WHAT IS BEING ASKED: Restate all entries exactly. Skip the images.

··········

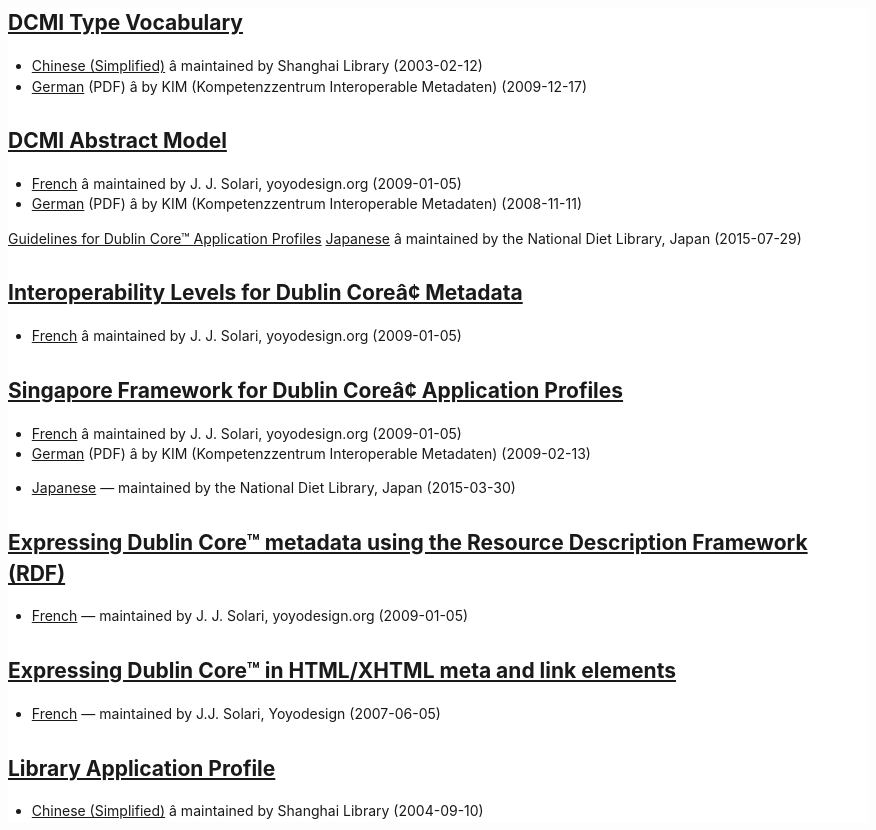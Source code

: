 ## [DCMI Type Vocabulary](/documents/dcmi-type-vocabulary/)

* [Chinese (Simplified)](http://dc.library.sh.cn/dcmi-type-vocabulary.htm) â maintained by Shanghai Library (2003-02-12)
* [German](http://nbn-resolving.de/urn:nbn:de:101-2009121608) (PDF) â by KIM (Kompetenzzentrum Interoperable Metadaten) (2009-12-17)

## [DCMI Abstract Model](/documents/abstract-model/)

* [French](http://www.yoyodesign.org/doc/dcmi/abstract-model/index.html) â maintained by J. J. Solari, yoyodesign.org (2009-01-05)
* [German](http://nbn-resolving.de/urn:nbn:de:101-2017041901) (PDF) â by KIM (Kompetenzzentrum Interoperable Metadaten) (2008-11-11)

 [Guidelines for Dublin Core™ Application Profiles](/specifications/dublin-core/profile-guidelines/) [Japanese](http://ndl.go.jp/jp/aboutus/standards/translation/dcap-guideline.htm) â maintained by the National Diet Library, Japan (2015-07-29)

## [Interoperability Levels for Dublin Coreâ¢ Metadata](/documents/interoperability-levels)

* [French](http://www.yoyodesign.org/doc/dcmi/interoperability-levels/index.html) â maintained by J. J. Solari, yoyodesign.org (2009-01-05)

## [Singapore Framework for Dublin Coreâ¢ Application Profiles](/documents/singapore-framework/)

* [French](http://www.yoyodesign.org/doc/dcmi/singapore-framework/index.html) â maintained by J. J. Solari, yoyodesign.org (2009-01-05)
* [German](http://nbn-resolving.de/urn:nbn:de:101-2017041919) (PDF) â by KIM (Kompetenzzentrum Interoperable Metadaten) (2009-02-13)

- [Japanese](http://ndl.go.jp/jp/aboutus/standards/translation/singapore.htm) — maintained by the National Diet Library, Japan (2015-03-30)

## [Expressing Dublin Core™ metadata using the Resource Description Framework (RDF)](/documents/dc-rdf/)

* [French](http://www.yoyodesign.org/doc/dcmi/dc-rdf/index.html) — maintained by J. J. Solari, yoyodesign.org (2009-01-05)

## [Expressing Dublin Core™ in HTML/XHTML meta and link elements](/documents/dcq-html/)

* [French](http://yoyodesign.org/doc/dcmi/dcq-html/) — maintained by J.J. Solari, Yoyodesign (2007-06-05)
## [Library Application Profile](/documents/library-application-profile/)

+ [Chinese (Simplified)](http://dc.library.sh.cn/dc_lib.htm) â maintained by Shanghai Library (2004-09-10)
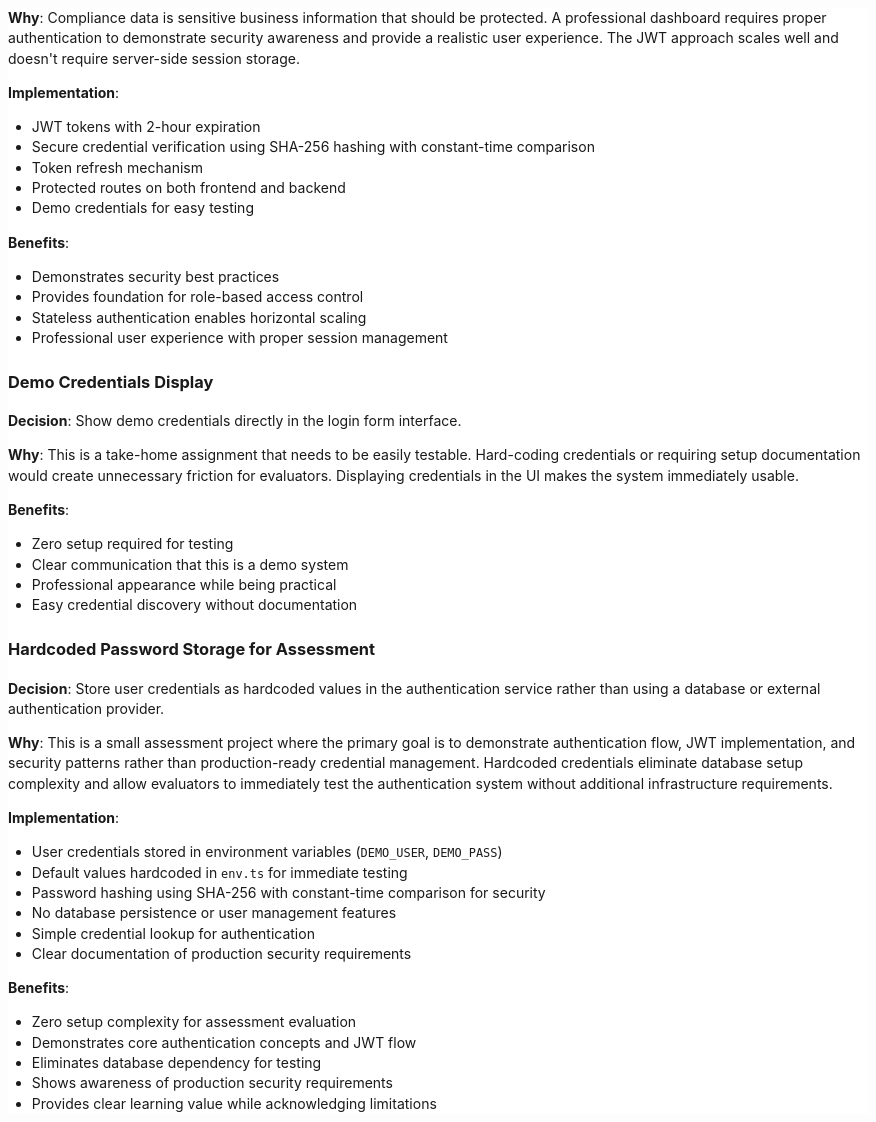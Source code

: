 **Why**: Compliance data is sensitive business information that should be protected. A professional dashboard requires proper authentication to demonstrate security awareness and provide a realistic user experience. The JWT approach scales well and doesn't require server-side session storage.

**Implementation**: 
- JWT tokens with 2-hour expiration
- Secure credential verification using SHA-256 hashing with constant-time comparison
- Token refresh mechanism
- Protected routes on both frontend and backend
- Demo credentials for easy testing

**Benefits**:
- Demonstrates security best practices
- Provides foundation for role-based access control
- Stateless authentication enables horizontal scaling
- Professional user experience with proper session management

### Demo Credentials Display

**Decision**: Show demo credentials directly in the login form interface.

**Why**: This is a take-home assignment that needs to be easily testable. Hard-coding credentials or requiring setup documentation would create unnecessary friction for evaluators. Displaying credentials in the UI makes the system immediately usable.

**Benefits**:
- Zero setup required for testing
- Clear communication that this is a demo system
- Professional appearance while being practical
- Easy credential discovery without documentation

### Hardcoded Password Storage for Assessment

**Decision**: Store user credentials as hardcoded values in the authentication service rather than using a database or external authentication provider.

**Why**: This is a small assessment project where the primary goal is to demonstrate authentication flow, JWT implementation, and security patterns rather than production-ready credential management. Hardcoded credentials eliminate database setup complexity and allow evaluators to immediately test the authentication system without additional infrastructure requirements.

**Implementation**:
- User credentials stored in environment variables (`DEMO_USER`, `DEMO_PASS`)
- Default values hardcoded in `env.ts` for immediate testing
- Password hashing using SHA-256 with constant-time comparison for security
- No database persistence or user management features
- Simple credential lookup for authentication
- Clear documentation of production security requirements

**Benefits**:
- Zero setup complexity for assessment evaluation
- Demonstrates core authentication concepts and JWT flow
- Eliminates database dependency for testing
- Shows awareness of production security requirements
- Provides clear learning value while acknowledging limitations
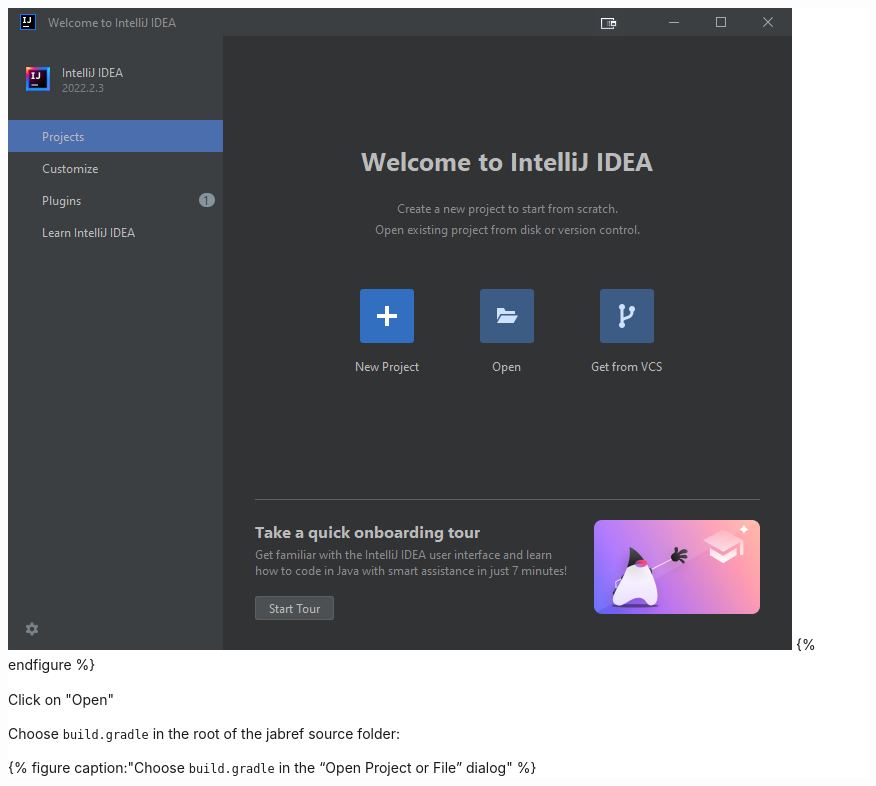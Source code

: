 ![IntelliJ Start Window](guidelines-intellij-start-window.png)
{% endfigure %}

Click on "Open"

Choose `build.gradle` in the root of the jabref source folder:

{% figure caption:"Choose `build.gradle` in the “Open Project or File” dialog" %}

··········

THE ANSWER:
Source code

: ## [DCMI Type Vocabulary](/documents/dcmi-type-vocabulary/)

* [Chinese (Simplified)](http://dc.library.sh.cn/dcmi-type-vocabulary.htm) â maintained by Shanghai Library (2003-02-12)
* [German](http://nbn-resolving.de/urn:nbn:de:101-2009121608) (PDF) â by KIM (Kompetenzzentrum Interoperable Metadaten) (2009-12-17)

## [DCMI Abstract Model](/documents/abstract-model/)

* [French](http://www.yoyodesign.org/doc/dcmi/abstract-model/index.html) â maintained by J. J. Solari, yoyodesign.org (2009-01-05)
* [German](http://nbn-resolving.de/urn:nbn:de:101-2017041901) (PDF) â by KIM (Kompetenzzentrum Interoperable Metadaten) (2008-11-11)

 [Guidelines for Dublin Core™ Application Profiles](/specifications/dublin-core/profile-guidelines/) [Japanese](http://ndl.go.jp/jp/aboutus/standards/translation/dcap-guideline.htm) â maintained by the National Diet Library, Japan (2015-07-29)

## [Interoperability Levels for Dublin Coreâ¢ Metadata](/documents/interoperability-levels)

* [French](http://www.yoyodesign.org/doc/dcmi/interoperability-levels/index.html) â maintained by J. J. Solari, yoyodesign.org (2009-01-05)

## [Singapore Framework for Dublin Coreâ¢ Application Profiles](/documents/singapore-framework/)

* [French](http://www.yoyodesign.org/doc/dcmi/singapore-framework/index.html) â maintained by J. J. Solari, yoyodesign.org (2009-01-05)
* [German](http://nbn-resolving.de/urn:nbn:de:101-2017041919) (PDF) â by KIM (Kompetenzzentrum Interoperable Metadaten) (2009-02-13)

- [Japanese](http://ndl.go.jp/jp/aboutus/standards/translation/singapore.htm) — maintained by the National Diet Library, Japan (2015-03-30)

## [Expressing Dublin Core™ metadata using the Resource Description Framework (RDF)](/documents/dc-rdf/)

* [French](http://www.yoyodesign.org/doc/dcmi/dc-rdf/index.html) — maintained by J. J. Solari, yoyodesign.org (2009-01-05)

## [Expressing Dublin Core™ in HTML/XHTML meta and link elements](/documents/dcq-html/)

* [French](http://yoyodesign.org/doc/dcmi/dcq-html/) — maintained by J.J. Solari, Yoyodesign (2007-06-05)
## [Library Application Profile](/documents/library-application-profile/)

+ [Chinese (Simplified)](http://dc.library.sh.cn/dc_lib.htm) â maintained by Shanghai Library (2004-09-10)
Source code

: **Why**: Compliance data is sensitive business information that should be protected. A professional dashboard requires proper authentication to demonstrate security awareness and provide a realistic user experience. The JWT approach scales well and doesn't require server-side session storage.

**Implementation**: 
- JWT tokens with 2-hour expiration
- Secure credential verification using SHA-256 hashing with constant-time comparison
- Token refresh mechanism
- Protected routes on both frontend and backend
- Demo credentials for easy testing

**Benefits**:
- Demonstrates security best practices
- Provides foundation for role-based access control
- Stateless authentication enables horizontal scaling
- Professional user experience with proper session management

### Demo Credentials Display

**Decision**: Show demo credentials directly in the login form interface.

**Why**: This is a take-home assignment that needs to be easily testable. Hard-coding credentials or requiring setup documentation would create unnecessary friction for evaluators. Displaying credentials in the UI makes the system immediately usable.

**Benefits**:
- Zero setup required for testing
- Clear communication that this is a demo system
- Professional appearance while being practical
- Easy credential discovery without documentation

### Hardcoded Password Storage for Assessment

**Decision**: Store user credentials as hardcoded values in the authentication service rather than using a database or external authentication provider.

**Why**: This is a small assessment project where the primary goal is to demonstrate authentication flow, JWT implementation, and security patterns rather than production-ready credential management. Hardcoded credentials eliminate database setup complexity and allow evaluators to immediately test the authentication system without additional infrastructure requirements.

**Implementation**:
- User credentials stored in environment variables (`DEMO_USER`, `DEMO_PASS`)
- Default values hardcoded in `env.ts` for immediate testing
- Password hashing using SHA-256 with constant-time comparison for security
- No database persistence or user management features
- Simple credential lookup for authentication
- Clear documentation of production security requirements

**Benefits**:
- Zero setup complexity for assessment evaluation
- Demonstrates core authentication concepts and JWT flow
- Eliminates database dependency for testing
- Shows awareness of production security requirements
- Provides clear learning value while acknowledging limitations
Source code

: ![IntelliJ Start Window](guidelines-intellij-start-window.png)
{% endfigure %}

Click on "Open"

Choose `build.gradle` in the root of the jabref source folder:

{% figure caption:"Choose `build.gradle` in the “Open Project or File” dialog" %}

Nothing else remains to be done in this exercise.